# SPS/ Netzteil  oben oder unten im Schaltschrank ??



## Mohamed (12 Oktober 2019)

spontane frage die mir grad einfällt...

ich habe sowohl Schaltschränke gesehen wo die SPS oben eingebaut war als auch welche wo sie unten war. Gleiche mit Netzteile. Ich hab nachgesucht, hab aber bis jetzt keine Vorschriften oder Normen, die man dabei beachten muss. 

wie wird das in euren betreiben gehandhabt?
gibt’s da konkrete vorschriften oder Richtlinien?

Für eure Hilfe bin ich Dankbar.


----------



## Cassandra (12 Oktober 2019)

Nein, nicht alles wird durch Vorschriften oder Normen festgelegt. 

Du bist mit der Anordnung relativ frei, solltest aber die Angabe vom Hersteller mit Einbaulage, Abstand und Umgebungs-Temperatur einhalten. -> Diese Angaben sind normal im Handbuch zu finden.

Eine Luftumwälzung zur Vermeidung von Wärmenestern ist auch immer empfehlenswert, sobald Temperaturen >30°C vorkommen. Wenn deine Geräte zu warm werden, reduziert das die Lebensdauer.


----------



## rostiger Nagel (12 Oktober 2019)

Auf Augenhöhe findet ich persönlich am besten. Oft findet die meiste Interaktionen 
mit der Steuerung statt und da ist es ganz gut, wenn man sich nicht auf den Bauch legen
oder auf einen Tritt steigen muss um den Anschluss eines Eingangs zu überprüfen 
oder einfach nur die Mac Adresse ablesen zu können.

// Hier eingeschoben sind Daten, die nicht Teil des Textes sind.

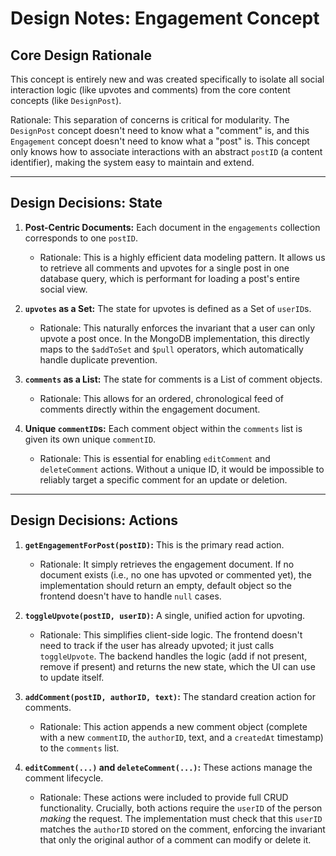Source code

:# Design Notes: Engagement Concept

## Core Design Rationale

This concept is entirely new and was created specifically to isolate all social interaction logic (like upvotes and comments) from the core content concepts (like `DesignPost`).

Rationale: This separation of concerns is critical for modularity. The `DesignPost` concept doesn't need to know what a "comment" is, and this `Engagement` concept doesn't need to know what a "post" is. This concept only knows how to associate interactions with an abstract `postID` (a content identifier), making the system easy to maintain and extend.

---

## Design Decisions: State

1.  **Post-Centric Documents:** Each document in the `engagements` collection corresponds to one `postID`.
    * Rationale: This is a highly efficient data modeling pattern. It allows us to retrieve all comments and upvotes for a single post in one database query, which is performant for loading a post's entire social view.

2.  **`upvotes` as a Set:** The state for upvotes is defined as a Set of `userID`s.
    * Rationale: This naturally enforces the invariant that a user can only upvote a post once. In the MongoDB implementation, this directly maps to the `$addToSet` and `$pull` operators, which automatically handle duplicate prevention.

3.  **`comments` as a List:** The state for comments is a List of comment objects.
    * Rationale: This allows for an ordered, chronological feed of comments directly within the engagement document.

4.  **Unique `commentID`s:** Each comment object within the `comments` list is given its own unique `commentID`.
    * Rationale: This is essential for enabling `editComment` and `deleteComment` actions. Without a unique ID, it would be impossible to reliably target a specific comment for an update or deletion.

---

## Design Decisions: Actions

1.  **`getEngagementForPost(postID)`:** This is the primary read action.
    * Rationale: It simply retrieves the engagement document. If no document exists (i.e., no one has upvoted or commented yet), the implementation should return an empty, default object so the frontend doesn't have to handle `null` cases.

2.  **`toggleUpvote(postID, userID)`:** A single, unified action for upvoting.
    * Rationale: This simplifies client-side logic. The frontend doesn't need to track if the user has already upvoted; it just calls `toggleUpvote`. The backend handles the logic (add if not present, remove if present) and returns the new state, which the UI can use to update itself.

3.  **`addComment(postID, authorID, text)`:** The standard creation action for comments.
    * Rationale: This action appends a new comment object (complete with a new `commentID`, the `authorID`, text, and a `createdAt` timestamp) to the `comments` list.

4.  **`editComment(...)` and `deleteComment(...)`:** These actions manage the comment lifecycle.
    * Rationale: These actions were included to provide full CRUD functionality. Crucially, both actions require the `userID` of the person *making* the request. The implementation must check that this `userID` matches the `authorID` stored on the comment, enforcing the invariant that only the original author of a comment can modify or delete it.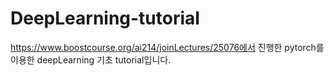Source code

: # DeepLearning-tutorial
https://www.boostcourse.org/ai214/joinLectures/25076에서 진행한
pytorch를 이용한 deepLearning 기초 tutorial입니다.
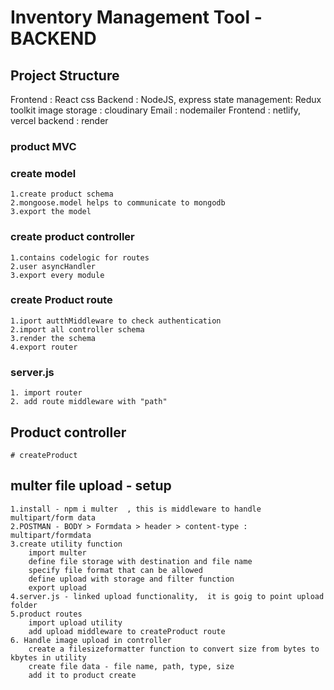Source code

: # Inventory Management Tool - BACKEND

## Project Structure
Frontend        :	React css
Backend         :	NodeJS, express
state management:	Redux toolkit
image storage   :	cloudinary
Email           :	nodemailer
Frontend        :	netlify, vercel
backend         :	render


### product MVC
### create model
    1.create product schema 
    2.mongoose.model helps to communicate to mongodb
    3.export the model

### create product controller
    1.contains codelogic for routes
    2.user asyncHandler
    3.export every module

### create Product route
    1.iport autthMiddleware to check authentication
    2.import all controller schema
    3.render the schema
    4.export router

### server.js
    1. import router
    2. add route middleware with "path" 

## Product controller
    # createProduct

## multer file upload - setup
    1.install - npm i multer  , this is middleware to handle multipart/form data
    2.POSTMAN - BODY > Formdata > header > content-type : multipart/formdata
    3.create utility function 
        import multer
        define file storage with destination and file name
        specify file format that can be allowed
        define upload with storage and filter function
        export upload
    4.server.js - linked upload functionality,  it is goig to point upload folder
    5.product routes 
        import upload utility
        add upload middleware to createProduct route
    6. Handle image upload in controller
        create a filesizeformatter function to convert size from bytes to kbytes in utility
        create file data - file name, path, type, size
        add it to product create
    



    


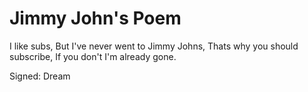 # Jimmy John's Poem

I like subs,
But I've never went to Jimmy Johns,
Thats why you should subscribe,
If you don't I'm already gone.

Signed: Dream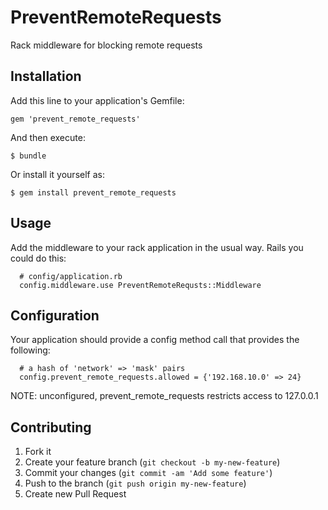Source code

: # PreventRemoteRequests

Rack middleware for blocking remote requests

## Installation

Add this line to your application's Gemfile:

    gem 'prevent_remote_requests'

And then execute:

    $ bundle

Or install it yourself as:

    $ gem install prevent_remote_requests



## Usage

Add the middleware to your rack application in the usual way. Rails you could do this:

      # config/application.rb
      config.middleware.use PreventRemoteRequsts::Middleware

## Configuration

Your application should provide a config method call that provides the following:

      # a hash of 'network' => 'mask' pairs
      config.prevent_remote_requests.allowed = {'192.168.10.0' => 24}

NOTE: unconfigured, prevent_remote_requests restricts access to 127.0.0.1




## Contributing

1. Fork it
2. Create your feature branch (`git checkout -b my-new-feature`)
3. Commit your changes (`git commit -am 'Add some feature'`)
4. Push to the branch (`git push origin my-new-feature`)
5. Create new Pull Request
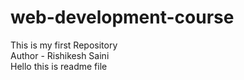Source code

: # web-development-course
This is my first Repository
<br>
Author - Rishikesh Saini
<br>
Hello this is readme file
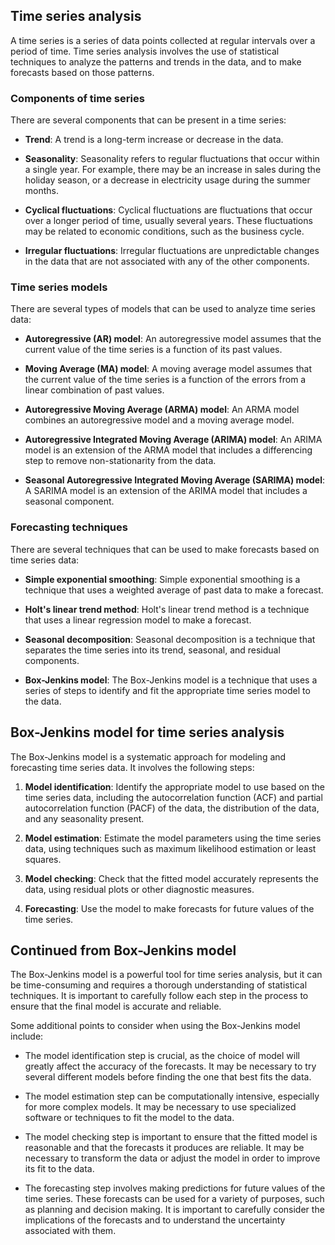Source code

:## Time series analysis

A time series is a series of data points collected at regular intervals over a period of time. Time series analysis involves the use of statistical techniques to analyze the patterns and trends in the data, and to make forecasts based on those patterns.

### Components of time series

There are several components that can be present in a time series:

- **Trend**: A trend is a long-term increase or decrease in the data.

- **Seasonality**: Seasonality refers to regular fluctuations that occur within a single year. For example, there may be an increase in sales during the holiday season, or a decrease in electricity usage during the summer months.

- **Cyclical fluctuations**: Cyclical fluctuations are fluctuations that occur over a longer period of time, usually several years. These fluctuations may be related to economic conditions, such as the business cycle.

- **Irregular fluctuations**: Irregular fluctuations are unpredictable changes in the data that are not associated with any of the other components.

### Time series models

There are several types of models that can be used to analyze time series data:

- **Autoregressive (AR) model**: An autoregressive model assumes that the current value of the time series is a function of its past values.

- **Moving Average (MA) model**: A moving average model assumes that the current value of the time series is a function of the errors from a linear combination of past values.

- **Autoregressive Moving Average (ARMA) model**: An ARMA model combines an autoregressive model and a moving average model.

- **Autoregressive Integrated Moving Average (ARIMA) model**: An ARIMA model is an extension of the ARMA model that includes a differencing step to remove non-stationarity from the data.

- **Seasonal Autoregressive Integrated Moving Average (SARIMA) model**: A SARIMA model is an extension of the ARIMA model that includes a seasonal component.

### Forecasting techniques

There are several techniques that can be used to make forecasts based on time series data:

- **Simple exponential smoothing**: Simple exponential smoothing is a technique that uses a weighted average of past data to make a forecast.

- **Holt's linear trend method**: Holt's linear trend method is a technique that uses a linear regression model to make a forecast.

- **Seasonal decomposition**: Seasonal decomposition is a technique that separates the time series into its trend, seasonal, and residual components.

- **Box-Jenkins model**: The Box-Jenkins model is a technique that uses a series of steps to identify and fit the appropriate time series model to the data.

## Box-Jenkins model for time series analysis

The Box-Jenkins model is a systematic approach for modeling and forecasting time series data. It involves the following steps:

1. **Model identification**: Identify the appropriate model to use based on the time series data, including the autocorrelation function (ACF) and partial autocorrelation function (PACF) of the data, the distribution of the data, and any seasonality present.

2. **Model estimation**: Estimate the model parameters using the time series data, using techniques such as maximum likelihood estimation or least squares.

3. **Model checking**: Check that the fitted model accurately represents the data, using residual plots or other diagnostic measures.

4. **Forecasting**: Use the model to make forecasts for future values of the time series.

## Continued from Box-Jenkins model

The Box-Jenkins model is a powerful tool for time series analysis, but it can be time-consuming and requires a thorough understanding of statistical techniques. It is important to carefully follow each step in the process to ensure that the final model is accurate and reliable.

Some additional points to consider when using the Box-Jenkins model include:

- The model identification step is crucial, as the choice of model will greatly affect the accuracy of the forecasts. It may be necessary to try several different models before finding the one that best fits the data.

- The model estimation step can be computationally intensive, especially for more complex models. It may be necessary to use specialized software or techniques to fit the model to the data.

- The model checking step is important to ensure that the fitted model is reasonable and that the forecasts it produces are reliable. It may be necessary to transform the data or adjust the model in order to improve its fit to the data.

- The forecasting step involves making predictions for future values of the time series. These forecasts can be used for a variety of purposes, such as planning and decision making. It is important to carefully consider the implications of the forecasts and to understand the uncertainty associated with them.

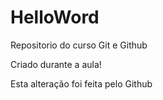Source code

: # HelloWord
Repositorio do curso Git e Github

Criado durante a aula!

Esta alteração foi feita pelo Github
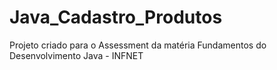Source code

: # Java_Cadastro_Produtos
Projeto criado para o Assessment da matéria Fundamentos do Desenvolvimento Java - INFNET
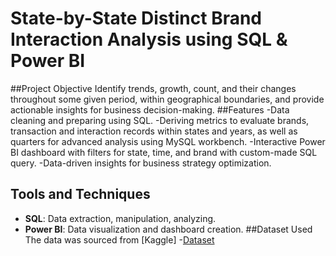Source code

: # State-by-State Distinct Brand Interaction Analysis using SQL & Power BI
##Project Objective 
Identify trends, growth, count, and their changes throughout some given period, within geographical boundaries, and provide actionable insights for business decision-making. 
##Features
-Data cleaning and preparing using SQL.
-Deriving metrics to evaluate brands, transaction and interaction records within states and years, as well as quarters for advanced analysis using MySQL workbench. 
-Interactive Power BI dashboard with filters for state, time, and brand with custom-made SQL query.
-Data-driven insights for business strategy optimization. 
## Tools and Techniques
-	**SQL**: Data extraction, manipulation, analyzing.
-	**Power BI**: Data visualization and dashboard creation.
##Dataset Used
The data was sourced from [Kaggle]
-<a href= "https://github.com/NabobiA7/Data-Analysis-Dashboard/blob/main/final_agg_user_CSV.csv">Dataset
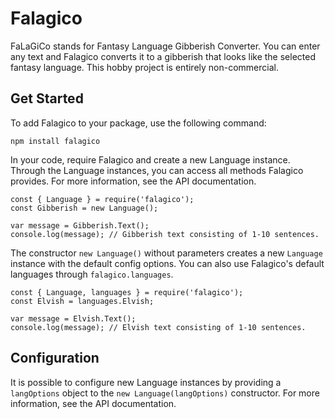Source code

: # Falagico
FaLaGiCo stands for Fantasy Language Gibberish Converter. You can enter any text and Falagico converts it to a gibberish that looks like the selected fantasy language. This hobby project is entirely non-commercial.

## Get Started

To add Falagico to your package, use the following command:

    npm install falagico

In your code, require Falagico and create a new Language instance. Through the Language instances, you can access all methods Falagico provides. For more information, see the API documentation.

    const { Language } = require('falagico');
    const Gibberish = new Language();
    
    var message = Gibberish.Text();
    console.log(message); // Gibberish text consisting of 1-10 sentences.

The constructor `new Language()` without parameters creates a new `Language` instance with the default config options. You can also use Falagico's default languages through `falagico.languages`.

    const { Language, languages } = require('falagico');
    const Elvish = languages.Elvish;
    
    var message = Elvish.Text();
    console.log(message); // Elvish text consisting of 1-10 sentences.

## Configuration

It is possible to configure new Language instances by providing a `langOptions` object to the `new Language(langOptions)` constructor. For more information, see the API documentation.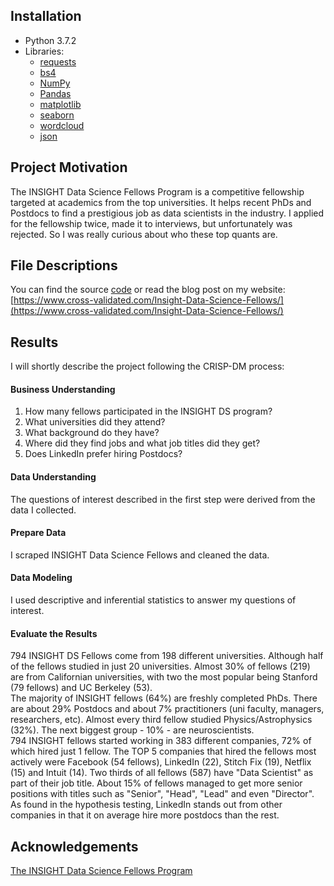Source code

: ## Installation

- Python 3.7.2
- Libraries: 
  - [requests](https://realpython.com/python-requests/)
  - [bs4](https://www.crummy.com/software/BeautifulSoup/bs4/doc/)
  - [NumPy](http://www.numpy.org/)
  - [Pandas](http://pandas.pydata.org)
  - [matplotlib](http://matplotlib.org/)
  - [seaborn](https://seaborn.pydata.org)
  - [wordcloud](https://github.com/amueller/word_cloud)
  - [json](https://docs.python.org/3/library/json.html)

## Project Motivation

The INSIGHT Data Science Fellows Program is a competitive fellowship targeted at academics from the top universities. It helps recent PhDs and Postdocs to find a prestigious job as data scientists in the industry. I applied for the fellowship twice, made it to interviews, but unfortunately was rejected. So I was really curious about who these top quants are. 


## File Descriptions

You can find the source [code](https://github.com/k-bosko/insight_fellows/blob/master/INSIGHT_Data_Science_Fellowship.ipynb) or read the blog post on my website: [https://www.cross-validated.com/Insight-Data-Science-Fellows/](https://www.cross-validated.com/Insight-Data-Science-Fellows/)


## Results

I will shortly describe the project following the CRISP-DM process:

#### Business Understanding
  1. How many fellows participated in the INSIGHT DS program?
  2. What universities did they attend?
  3. What background do they have?
  4. Where did they find jobs and what job titles did they get?
  5. Does LinkedIn prefer hiring Postdocs?
  
#### Data Understanding
  The questions of interest described in the first step were derived from the data I collected. 
  
#### Prepare Data
  I scraped INSIGHT Data Science Fellows and cleaned the data.
  
#### Data Modeling
  I used descriptive and inferential statistics to answer my questions of interest.
  
#### Evaluate the Results
794 INSIGHT DS Fellows come from 198 different universities. Although half of the fellows studied in just 20 universities. Almost 30% of fellows (219) are from Californian universities, with two the most popular being Stanford (79 fellows) and UC Berkeley (53). <br>
The majority of INSIGHT fellows (64%) are freshly completed PhDs. There are about 29% Postdocs and about 7% practitioners (uni faculty, managers, researchers, etc). Almost every third fellow studied Physics/Astrophysics (32%). The next biggest group - 10% - are neuroscientists. <br>
794 INSIGHT fellows started working in 383 different companies, 72% of which hired just 1 fellow. The TOP 5 companies that hired the fellows most actively were Facebook (54 fellows), LinkedIn (22), Stitch Fix (19), Netflix (15) and Intuit (14).
Two thirds of all fellows (587) have "Data Scientist" as part of their job title. About 15% of fellows managed to get more senior positions with titles such as "Senior", "Head", "Lead" and even "Director".
As found in the hypothesis testing, LinkedIn stands out from other companies in that it on average hire more postdocs than the rest.
  
## Acknowledgements

[The INSIGHT Data Science Fellows Program](https://www.insightdatascience.com)
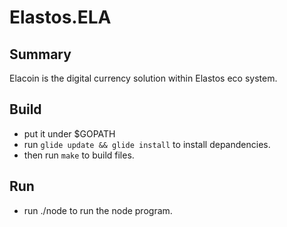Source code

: # Elastos.ELA

## Summary

Elacoin is the digital currency solution within Elastos eco system.

## Build

- put it under $GOPATH
- run `glide update && glide install` to install depandencies.
- then run `make` to build files.

## Run

- run ./node to run the node program.
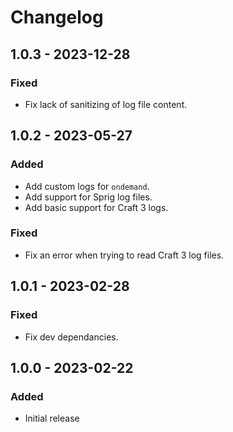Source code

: # Changelog

## 1.0.3 - 2023-12-28

### Fixed
- Fix lack of sanitizing of log file content.

## 1.0.2 - 2023-05-27

### Added
- Add custom logs for `ondemand`.
- Add support for Sprig log files.
- Add basic support for Craft 3 logs.

### Fixed
- Fix an error when trying to read Craft 3 log files.

## 1.0.1 - 2023-02-28

### Fixed
- Fix dev dependancies.

## 1.0.0 - 2023-02-22

### Added
- Initial release

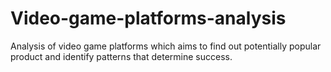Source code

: # Video-game-platforms-analysis
Analysis of video game platforms which aims to find out potentially popular product and identify patterns that determine success.
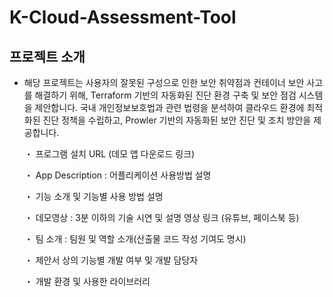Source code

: # K-Cloud-Assessment-Tool

  ## 프로젝트 소개
- 해당 프로젝트는 사용자의 잘못된 구성으로 인한 보안 취약점과 컨테이너 보안 사고를 해결하기 위해, Terraform 기반의 자동화된 진단 환경 구축 및 보안 점검 시스템을 제안합니다. 국내 개인정보보호법과 관련 법령을 분석하여 클라우드 환경에 최적화된 진단 정책을 수립하고, Prowler 기반의 자동화된 보안 진단 및 조치 방안을 제공합니다.

  ・ 프로그램 설치 URL (데모 앱 다운로드 링크)
  
  ・ App Description : 어플리케이션 사용방법 설명
  
  ・ 기능 소개 및 기능별 사용 방법 설명
  
  ・ 데모영상 : 3분 이하의 기술 시연 및 설명 영상 링크 (유튜브, 페이스북 등)
  
  ・ 팀 소개 : 팀원 및 역할 소개(산출물 코드 작성 기여도 명시)
  
  ・ 제안서 상의 기능별 개발 여부 및 개발 담당자
  
  ・ 개발 환경 및 사용한 라이브러리
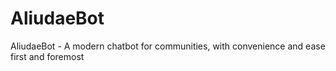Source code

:# AliudaeBot
AliudaeBot - A modern chatbot for communities, with convenience and ease first and foremost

Gerade wenn man Siemens mit dem System ET200SP verwendet.


----------



## Chräshe (12 Oktober 2019)

rostiger Nagel schrieb:


> Auf Augenhöhe findet ich persönlich am besten.



Ja, so würde ich das auch machen…


----------



## rostiger Nagel (12 Oktober 2019)

Chräshe schrieb:


> [FONT=&]Ja, so würde ich das auch machen…
> Anhang anzeigen 47364
> 
> 
> ...



Gut das darauf geachtet hast, so kann man alle Schaltschrank-Größen erschlagen


----------



## Heinileini (13 Oktober 2019)

Chräshe schrieb:


> Anhang anzeigen 47364


Deute ich das richtig: der Kurze stellt erschreckt fest, dass der Lange ausnahmsweise die KnieSchoner nicht dabei hat, während der Lange in sich hineingrinst und in Gedanken schon den Kleinen losschickt, den Tritt zu holen?

Oder erfinden die beiden Gebeutelten gerade im Team den SchaltSchrank mit PaterNosterInnenleben?


----------